Uni: Auswertung medizinischer Bilder wird verbessert


Von Sabine Schulze
Bielefeld (WB). Dem Krebs ist die Medizin mit vielfältigen Methoden auf der Spur. Bildgebende Verfahren sind ein besonders wichtiger Baustein. Neben die Röntgenaufnahme tritt - noch selten - die Magnet-Resonanz-Tomographie (MRT), die eine Serie von Bildern liefert. Daran, diese Bilder zu klassifizieren und ihre Ergebnisse für Mediziner benutzerfreundlich und eindeutig auf nur einem Bild darzustellen, arbeiten Informatiker der Universität Bielefeld.

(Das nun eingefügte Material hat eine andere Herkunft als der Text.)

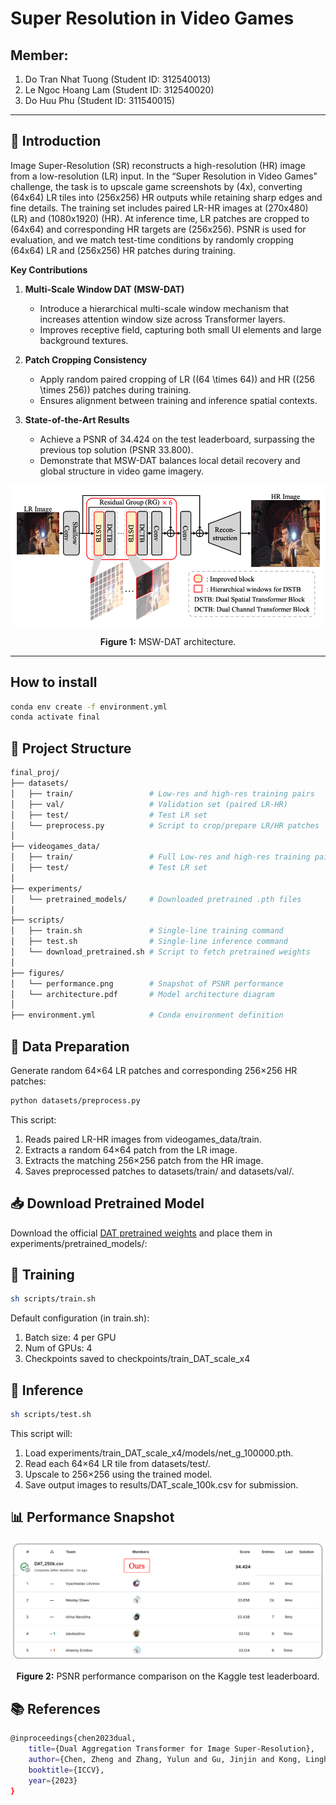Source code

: # Super Resolution in Video Games

## Member:
1. Do Tran Nhat Tuong (Student ID: 312540013)
2. Le Ngoc Hoang Lam (Student ID: 312540020)
3. Do Huu Phu (Student ID: 311540015)

---

## 📖 Introduction

Image Super-Resolution (SR) reconstructs a high-resolution (HR) image from a low-resolution (LR) input. In the “Super Resolution in Video Games” challenge, the task is to upscale game screenshots by \(4x\), converting \(64x64\) LR tiles into \(256x256\) HR outputs while retaining sharp edges and fine details. The training set includes paired LR-HR images at \(270x480\) (LR) and \(1080x1920\) (HR). At inference time, LR patches are cropped to \(64x64\) and corresponding HR targets are \(256x256\). PSNR is used for evaluation, and we match test-time conditions by randomly cropping \(64x64\) LR and \(256x256\) HR patches during training.

**Key Contributions**  
1. **Multi-Scale Window DAT (MSW-DAT)**  
   - Introduce a hierarchical multi-scale window mechanism that increases attention window size across Transformer layers.  
   - Improves receptive field, capturing both small UI elements and large background textures.

2. **Patch Cropping Consistency**  
   - Apply random paired cropping of LR (\(64 \times 64\)) and HR (\(256 \times 256\)) patches during training.  
   - Ensures alignment between training and inference spatial contexts.

3. **State-of-the-Art Results**  
   - Achieve a PSNR of 34.424 on the test leaderboard, surpassing the previous top solution (PSNR 33.800).  
   - Demonstrate that MSW-DAT balances local detail recovery and global structure in video game imagery.

<p align="center">
  <img src="figures/architecture.png" alt="Model Architecture" width="600">
</p>
<p align="center"><strong>Figure 1:</strong> MSW-DAT architecture.</p>

---

## How to install
```bash
conda env create -f environment.yml
conda activate final
```

## 📂 Project Structure
```bash
final_proj/
├── datasets/
│   ├── train/                 # Low-res and high-res training pairs
│   ├── val/                   # Validation set (paired LR-HR)
│   ├── test/                  # Test LR set 
│   └── preprocess.py          # Script to crop/prepare LR/HR patches
│
├── videogames_data/
│   ├── train/                 # Full Low-res and high-res training pairs
│   ├── test/                  # Test LR set 
│
├── experiments/
│   └── pretrained_models/     # Downloaded pretrained .pth files
│
├── scripts/
│   ├── train.sh               # Single-line training command
│   ├── test.sh                # Single-line inference command
│   └── download_pretrained.sh # Script to fetch pretrained weights
│
├── figures/
│   └── performance.png        # Snapshot of PSNR performance
│   └── architecture.pdf       # Model architecture diagram
│
├── environment.yml            # Conda environment definition
```

## 🔧 Data Preparation
Generate random 64×64 LR patches and corresponding 256×256 HR patches:
```bash
python datasets/preprocess.py
```
This script:
1. Reads paired LR-HR images from videogames_data/train.
2. Extracts a random 64×64 patch from the LR image.
3. Extracts the matching 256×256 patch from the HR image.
4. Saves preprocessed patches to datasets/train/ and datasets/val/.

## 📥 Download Pretrained Model
Download the official [DAT pretrained weights](https://drive.google.com/file/d/1pEhXmg--IWHaZOwHUFdh7TEJqt2qeuYg/view) and place them in experiments/pretrained_models/:

## 🚀 Training
```bash
sh scripts/train.sh
```

Default configuration (in train.sh):
1. Batch size: 4 per GPU
2. Num of GPUs: 4
3. Checkpoints saved to checkpoints/train_DAT_scale_x4

## 🧪 Inference
```bash
sh scripts/test.sh
```
This script will:
1. Load experiments/train_DAT_scale_x4/models/net_g_100000.pth.
2. Read each 64×64 LR tile from datasets/test/.
3. Upscale to 256×256 using the trained model.
4. Save output images to results/DAT_scale_100k.csv for submission.


## 📊 Performance Snapshot
<p align="center"> <img src="figures/perform.png" alt="Performance Snapshot" width="600"> </p> <p align="center"><strong>Figure 2:</strong> PSNR performance comparison on the Kaggle test leaderboard.</p>

## 📚 References
```bash
@inproceedings{chen2023dual,
    title={Dual Aggregation Transformer for Image Super-Resolution},
    author={Chen, Zheng and Zhang, Yulun and Gu, Jinjin and Kong, Linghe and Yang, Xiaokang and Yu, Fisher},
    booktitle={ICCV},
    year={2023}
}
```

Seit Jahren bereits befasst sich Dr. Ing. Tim Nattkemper, Juniorprofessor an der Technischen Fakultät und Fachmann für Angewandte Neuroinformatik, damit, die Auswertung von medizinischen Bildern zu objektivieren und den Medizinern Interpretationshilfen zu geben. Beispielhaft widmet er sich der Brustkrebsdiagnostik. »Unsere Kooperationspartner, die uns Bildmaterial zur Verfügung stellen, sind vor allem das National Institute of Cancer Research in London, aber auch eine große radiologische Praxis in München.«
Aktuell geht es Nattkemper und seinem wissenschaftlichen Mitarbeiter, dem Doktoranden Axel Saalbach, darum, die Daten einer Zeitserie so zu komprimieren, dass die relevante Information auf einem Bild erscheint. »Das ist dann für den Arzt leicht zu interpretieren.« Die Aufgabe der Informatik, beschreibt es Nattkemper, bestehe hier also quasi darin, ein umgekehrter Trichter zu sein, der eine Flut von Daten reduziert.
In aller Regel, so Saalbach, betrachten die Mediziner nur zwei MRT-Bilder: das erste, das vor der Gabe von Kontrastmittel gemacht wurde, und ein weiteres, auf dem es sich in auffälligem Gewebe angereichert hat. »Dabei ist aber auch der weitere Verlauf wichtig für die Entdeckung eines Tumors; denn die Frage, wie schnell das Kontrastmittel abgebaut wird, sagt etwas über die Bösartigkeit eines Tumors«, erklärt Nattkemper.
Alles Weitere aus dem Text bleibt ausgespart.